Some of these questions can only be answered by large, coordinated projects on cell-cell communication, showing why such collaborations are needed. These questions are connected and addressing them in parallel would provide a clearer picture. We would be able to shed light on a fundamental aspect of biology, with implications ranging from quorum sensing in bacteria to the evolution and development of multicellular organisms. The potential medical benefit is also very strong, given that many existing drugs already act on cellular receptors or ligands.

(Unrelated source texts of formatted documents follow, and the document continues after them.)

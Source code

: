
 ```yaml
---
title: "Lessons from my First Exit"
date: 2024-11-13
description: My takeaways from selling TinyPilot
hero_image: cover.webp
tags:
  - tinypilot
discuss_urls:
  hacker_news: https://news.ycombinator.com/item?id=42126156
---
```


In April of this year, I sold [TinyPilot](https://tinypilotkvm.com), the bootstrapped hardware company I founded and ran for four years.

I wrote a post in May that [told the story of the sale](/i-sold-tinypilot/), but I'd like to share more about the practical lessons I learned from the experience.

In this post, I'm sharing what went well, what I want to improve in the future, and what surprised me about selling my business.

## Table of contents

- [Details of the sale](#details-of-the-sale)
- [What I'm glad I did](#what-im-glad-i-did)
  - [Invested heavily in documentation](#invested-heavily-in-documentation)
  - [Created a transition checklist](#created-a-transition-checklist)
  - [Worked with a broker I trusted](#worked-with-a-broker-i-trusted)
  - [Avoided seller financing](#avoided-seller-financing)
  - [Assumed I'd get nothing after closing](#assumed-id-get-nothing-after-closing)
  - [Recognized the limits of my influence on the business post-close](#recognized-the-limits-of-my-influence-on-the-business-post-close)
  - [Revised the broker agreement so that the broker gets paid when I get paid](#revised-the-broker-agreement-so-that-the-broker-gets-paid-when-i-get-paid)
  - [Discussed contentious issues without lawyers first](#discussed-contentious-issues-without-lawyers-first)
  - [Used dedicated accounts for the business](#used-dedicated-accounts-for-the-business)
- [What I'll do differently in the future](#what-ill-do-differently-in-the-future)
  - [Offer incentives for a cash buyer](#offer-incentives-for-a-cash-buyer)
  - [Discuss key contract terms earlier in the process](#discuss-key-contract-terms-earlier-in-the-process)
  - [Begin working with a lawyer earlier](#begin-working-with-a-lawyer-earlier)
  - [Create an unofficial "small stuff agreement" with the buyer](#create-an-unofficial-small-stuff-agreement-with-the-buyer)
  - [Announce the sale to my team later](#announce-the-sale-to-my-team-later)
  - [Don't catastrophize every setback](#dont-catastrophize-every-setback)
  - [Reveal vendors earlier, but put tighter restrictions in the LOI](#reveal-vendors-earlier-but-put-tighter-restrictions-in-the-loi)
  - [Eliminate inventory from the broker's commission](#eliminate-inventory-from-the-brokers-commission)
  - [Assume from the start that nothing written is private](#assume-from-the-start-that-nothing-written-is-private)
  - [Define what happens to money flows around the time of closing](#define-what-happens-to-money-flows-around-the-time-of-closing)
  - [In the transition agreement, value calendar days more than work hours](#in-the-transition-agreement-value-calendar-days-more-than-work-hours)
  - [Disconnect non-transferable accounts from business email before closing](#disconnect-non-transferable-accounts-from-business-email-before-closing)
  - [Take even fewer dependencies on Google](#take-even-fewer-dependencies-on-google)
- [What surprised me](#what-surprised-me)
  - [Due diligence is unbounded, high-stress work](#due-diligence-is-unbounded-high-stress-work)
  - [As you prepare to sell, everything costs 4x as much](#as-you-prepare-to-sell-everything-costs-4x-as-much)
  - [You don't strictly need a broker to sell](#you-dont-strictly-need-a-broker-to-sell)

Important scientific questions:
- Integrating knowledge on functional cellular responses to signals. Decoding cell-cell communication implies associating signals to cells with functional responses. Mapping the detailed functional response of cells, organs and organisms to signals acting on receptors requires specific expertise present in hundreds, perhaps thousands of different labs. An evolutionary approach based on the study of multiple organisms might facilitate this effort.
- Study of signal combinations. Human cells in vivo are bathed in biological fluids containing hundreds of ligands for which the cells have specific receptors. Analyzing hundreds of signals is daunting and the number of possible combinations of signals is so high that an exhaustive experimental study is impossible. It is realistic, however, to identify the more manageable number of naturally occurring combinations of signaling molecules and to elucidate the functional effects of these combinations.
- Communication among tissues and organs. This includes investigating how cell types from different tissues signal to each other and defining the cell-cell communication network at different levels within the whole body.